**ASSIGNED TASK:** Would you return every entry, exactly as it is written?

**RECORDS TO USE:**
=== Section Start ===
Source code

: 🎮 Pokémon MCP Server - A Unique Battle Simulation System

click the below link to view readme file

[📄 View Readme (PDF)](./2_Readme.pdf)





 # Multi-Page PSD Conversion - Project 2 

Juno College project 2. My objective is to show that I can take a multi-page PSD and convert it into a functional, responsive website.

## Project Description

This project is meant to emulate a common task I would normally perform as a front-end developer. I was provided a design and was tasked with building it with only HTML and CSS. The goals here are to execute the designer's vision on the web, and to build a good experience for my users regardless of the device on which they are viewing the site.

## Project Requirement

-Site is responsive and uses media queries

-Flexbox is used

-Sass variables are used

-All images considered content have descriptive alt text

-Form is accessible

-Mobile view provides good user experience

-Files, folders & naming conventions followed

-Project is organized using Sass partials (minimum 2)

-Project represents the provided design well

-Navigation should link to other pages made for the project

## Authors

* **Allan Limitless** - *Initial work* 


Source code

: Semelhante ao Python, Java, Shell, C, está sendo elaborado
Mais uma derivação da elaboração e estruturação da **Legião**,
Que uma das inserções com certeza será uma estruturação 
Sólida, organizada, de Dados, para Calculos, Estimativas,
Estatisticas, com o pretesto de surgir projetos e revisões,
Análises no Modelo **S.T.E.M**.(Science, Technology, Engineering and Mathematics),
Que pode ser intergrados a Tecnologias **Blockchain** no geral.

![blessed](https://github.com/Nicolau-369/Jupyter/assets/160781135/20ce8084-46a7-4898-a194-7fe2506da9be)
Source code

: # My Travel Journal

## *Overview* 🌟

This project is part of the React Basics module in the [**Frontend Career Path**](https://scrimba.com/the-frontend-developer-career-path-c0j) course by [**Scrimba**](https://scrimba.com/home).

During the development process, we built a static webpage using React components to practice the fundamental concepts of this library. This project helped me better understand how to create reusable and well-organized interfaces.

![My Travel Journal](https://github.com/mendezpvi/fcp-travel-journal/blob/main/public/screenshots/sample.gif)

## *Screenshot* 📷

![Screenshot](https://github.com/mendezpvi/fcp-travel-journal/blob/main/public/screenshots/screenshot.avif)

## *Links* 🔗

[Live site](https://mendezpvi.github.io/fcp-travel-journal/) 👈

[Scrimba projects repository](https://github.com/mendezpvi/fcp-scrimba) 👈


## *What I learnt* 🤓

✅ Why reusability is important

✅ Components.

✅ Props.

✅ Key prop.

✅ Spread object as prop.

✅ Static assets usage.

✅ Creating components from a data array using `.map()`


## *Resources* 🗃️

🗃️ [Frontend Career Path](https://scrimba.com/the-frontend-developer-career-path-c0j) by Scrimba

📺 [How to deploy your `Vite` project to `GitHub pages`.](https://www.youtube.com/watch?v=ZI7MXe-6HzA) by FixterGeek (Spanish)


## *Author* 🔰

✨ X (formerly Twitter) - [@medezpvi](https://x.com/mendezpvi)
=== Section End ===
**TASK OUTPUT:**
Source code

: 🎮 Pokémon MCP Server - A Unique Battle Simulation System

click the below link to view readme file

[📄 View Readme (PDF)](./2_Readme.pdf)





 # Multi-Page PSD Conversion - Project 2 

Juno College project 2. My objective is to show that I can take a multi-page PSD and convert it into a functional, responsive website.

## Project Description

This project is meant to emulate a common task I would normally perform as a front-end developer. I was provided a design and was tasked with building it with only HTML and CSS. The goals here are to execute the designer's vision on the web, and to build a good experience for my users regardless of the device on which they are viewing the site.

## Project Requirement

-Site is responsive and uses media queries

-Flexbox is used

-Sass variables are used

-All images considered content have descriptive alt text

-Form is accessible

-Mobile view provides good user experience

-Files, folders & naming conventions followed

-Project is organized using Sass partials (minimum 2)

-Project represents the provided design well

-Navigation should link to other pages made for the project

## Authors

* **Allan Limitless** - *Initial work* 


Source code

: Semelhante ao Python, Java, Shell, C, está sendo elaborado
Mais uma derivação da elaboração e estruturação da **Legião**,
Que uma das inserções com certeza será uma estruturação 
Sólida, organizada, de Dados, para Calculos, Estimativas,
Estatisticas, com o pretesto de surgir projetos e revisões,
Análises no Modelo **S.T.E.M**.(Science, Technology, Engineering and Mathematics),
Que pode ser intergrados a Tecnologias **Blockchain** no geral.

![blessed](https://github.com/Nicolau-369/Jupyter/assets/160781135/20ce8084-46a7-4898-a194-7fe2506da9be)
Source code

: # My Travel Journal

## *Overview* 🌟

This project is part of the React Basics module in the [**Frontend Career Path**](https://scrimba.com/the-frontend-developer-career-path-c0j) course by [**Scrimba**](https://scrimba.com/home).

During the development process, we built a static webpage using React components to practice the fundamental concepts of this library. This project helped me better understand how to create reusable and well-organized interfaces.

![My Travel Journal](https://github.com/mendezpvi/fcp-travel-journal/blob/main/public/screenshots/sample.gif)

## *Screenshot* 📷

![Screenshot](https://github.com/mendezpvi/fcp-travel-journal/blob/main/public/screenshots/screenshot.avif)

## *Links* 🔗

[Live site](https://mendezpvi.github.io/fcp-travel-journal/) 👈

[Scrimba projects repository](https://github.com/mendezpvi/fcp-scrimba) 👈


## *What I learnt* 🤓

✅ Why reusability is important

✅ Components.

✅ Props.

✅ Key prop.

✅ Spread object as prop.

✅ Static assets usage.

✅ Creating components from a data array using `.map()`


## *Resources* 🗃️

🗃️ [Frontend Career Path](https://scrimba.com/the-frontend-developer-career-path-c0j) by Scrimba

📺 [How to deploy your `Vite` project to `GitHub pages`.](https://www.youtube.com/watch?v=ZI7MXe-6HzA) by FixterGeek (Spanish)


## *Author* 🔰

✨ X (formerly Twitter) - [@medezpvi](https://x.com/mendezpvi)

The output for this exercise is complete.